Customer Segmentation Using K-Means Clustering

4 min readMar 21, 2021

With the growing market and increase in customer's demands, it then becomes mandatory for a business to be at par with both the market and the customers.

To check the code for this analysis, see the link to my Github available here.

Introduction:

Imagine, walking into a store scrolling through various e-commerce platforms to buy the desired product and not finding it on the available platform and walking dissatisfied out of the store or signing out of the e-commerce platform. The shop or the e-commerce business here loses a customer and increasing its poor rating and this effect can even snowball.

To avoid losses due to such circumstances it is necessary to segment the customers based on various parameters in order to serve the right product/ service at the right time to the right customers.

Traditionally various techniques of customer segmentation were used which challenging and time-consuming task, that demanded hours of manually poring over various data tables and collecting the data. Machine learning has helped to overcome these hurdles and implement specific marketing strategies to targeted groups of people.

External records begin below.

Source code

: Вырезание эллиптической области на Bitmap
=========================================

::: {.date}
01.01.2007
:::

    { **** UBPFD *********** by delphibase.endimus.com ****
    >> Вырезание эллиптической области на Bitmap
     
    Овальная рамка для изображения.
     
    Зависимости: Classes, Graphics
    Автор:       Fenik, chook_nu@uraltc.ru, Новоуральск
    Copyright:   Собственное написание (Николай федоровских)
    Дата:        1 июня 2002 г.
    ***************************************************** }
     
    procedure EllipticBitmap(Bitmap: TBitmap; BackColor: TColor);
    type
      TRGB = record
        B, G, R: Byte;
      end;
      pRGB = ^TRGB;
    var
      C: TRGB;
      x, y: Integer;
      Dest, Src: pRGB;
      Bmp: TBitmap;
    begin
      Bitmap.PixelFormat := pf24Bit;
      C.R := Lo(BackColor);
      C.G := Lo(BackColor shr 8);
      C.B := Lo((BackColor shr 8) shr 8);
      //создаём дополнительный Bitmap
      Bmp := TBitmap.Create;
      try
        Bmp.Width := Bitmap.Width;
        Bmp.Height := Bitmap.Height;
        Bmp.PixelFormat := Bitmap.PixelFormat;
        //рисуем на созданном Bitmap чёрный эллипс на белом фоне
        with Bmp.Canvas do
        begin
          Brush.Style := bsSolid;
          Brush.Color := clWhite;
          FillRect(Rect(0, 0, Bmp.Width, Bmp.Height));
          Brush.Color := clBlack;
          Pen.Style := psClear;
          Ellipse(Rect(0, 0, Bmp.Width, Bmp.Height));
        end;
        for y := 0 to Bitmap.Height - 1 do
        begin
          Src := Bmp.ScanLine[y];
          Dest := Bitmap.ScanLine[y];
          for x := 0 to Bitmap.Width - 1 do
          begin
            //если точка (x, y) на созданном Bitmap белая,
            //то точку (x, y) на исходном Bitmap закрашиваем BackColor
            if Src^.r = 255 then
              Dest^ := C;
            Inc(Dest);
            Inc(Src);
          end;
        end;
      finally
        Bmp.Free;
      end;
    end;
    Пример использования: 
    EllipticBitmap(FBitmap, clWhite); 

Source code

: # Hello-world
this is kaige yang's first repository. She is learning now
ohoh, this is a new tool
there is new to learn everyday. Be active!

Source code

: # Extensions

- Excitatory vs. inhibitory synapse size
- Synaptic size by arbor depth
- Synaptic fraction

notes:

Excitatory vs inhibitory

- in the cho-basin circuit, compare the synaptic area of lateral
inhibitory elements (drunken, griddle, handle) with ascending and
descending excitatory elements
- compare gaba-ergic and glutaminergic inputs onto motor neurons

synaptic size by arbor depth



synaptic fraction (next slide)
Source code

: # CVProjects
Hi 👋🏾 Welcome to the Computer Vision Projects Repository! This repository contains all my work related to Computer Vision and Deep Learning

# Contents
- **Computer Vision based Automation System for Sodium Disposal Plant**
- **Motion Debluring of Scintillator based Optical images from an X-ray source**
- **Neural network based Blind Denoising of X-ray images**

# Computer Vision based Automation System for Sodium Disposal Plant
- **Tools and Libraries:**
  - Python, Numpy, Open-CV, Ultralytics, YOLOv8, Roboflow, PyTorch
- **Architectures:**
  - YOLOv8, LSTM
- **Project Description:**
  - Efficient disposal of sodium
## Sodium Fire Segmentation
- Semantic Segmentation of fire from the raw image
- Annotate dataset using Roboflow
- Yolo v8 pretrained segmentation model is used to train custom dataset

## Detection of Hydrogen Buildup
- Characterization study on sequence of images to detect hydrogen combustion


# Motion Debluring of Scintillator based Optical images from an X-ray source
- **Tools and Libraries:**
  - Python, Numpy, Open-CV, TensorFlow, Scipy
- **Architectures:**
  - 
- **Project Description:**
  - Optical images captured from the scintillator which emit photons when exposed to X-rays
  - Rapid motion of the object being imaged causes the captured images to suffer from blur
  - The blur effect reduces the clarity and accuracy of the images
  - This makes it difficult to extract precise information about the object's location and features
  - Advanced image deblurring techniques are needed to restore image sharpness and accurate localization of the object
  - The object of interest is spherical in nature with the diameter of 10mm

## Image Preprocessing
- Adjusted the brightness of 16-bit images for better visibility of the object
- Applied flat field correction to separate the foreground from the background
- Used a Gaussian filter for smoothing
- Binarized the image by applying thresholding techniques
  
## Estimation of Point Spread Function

K-Means Clustering Algorithm:

One way to segment using Machine learning is using the Kmeans Algorithm:

K-means clustering is a type of unsupervised learning, which is used when you have unlabeled data (i.e., data without defined categories or groups). It is an iterative algorithm, that partitions the unlabelled data into K distinct non-overlapping clusters. Each data point belongs to only one cluster.

It optimizes and tries to make the intra-cluster data points as similar as possible while keeping the clusters as distant as possible. The sum of the square distances of each data point of a particular cluster and its centroid is at the minimum. Hence each cluster tries to attend its own nearest homogeneity.

Project Overview:

The analysis is done on the dataset available on the Kaggle website https://www.kaggle.com/imkushwaha/customersegmentationdataset

The data-set has 3 main variables:

1.Age: Age of the customers in the mall,
2.Annual Income(k$) : Annual income in 1000$,
3.Spending Score (1–100): A score given to each customer depending on their spending power.

K-means Clustering Process:

Let's take Age and Spending Score and Cluster the dataset accordingly

The number of optimal clusters for the dataset is 4.

The data points are clustered into 4 groups in different colors and their respective cluster centers in black color.

2.Let’s take the Annual Income and Spending Score and Cluster the dataset accordingly.

The number of optimal clusters for the dataset is 5.

The data points are clustered into 5groups in different colors and their respective cluster centers in black color.

3. Let's take all the three variables Age, Annual Income, And Spending Score, and Cluster the dataset accordingly.

The number of optimal clusters for the dataset is 5.

All three variables are clustered into 5 distinct groups in different colors.

K-means clustering thus happens to be a fast and efficient machine learning algorithm to segment the customers on various parameters to garner their needs and help your business to grow exponentially.

This would lead to growing your happy and satisfied customer base which would help you to increase your overall rating.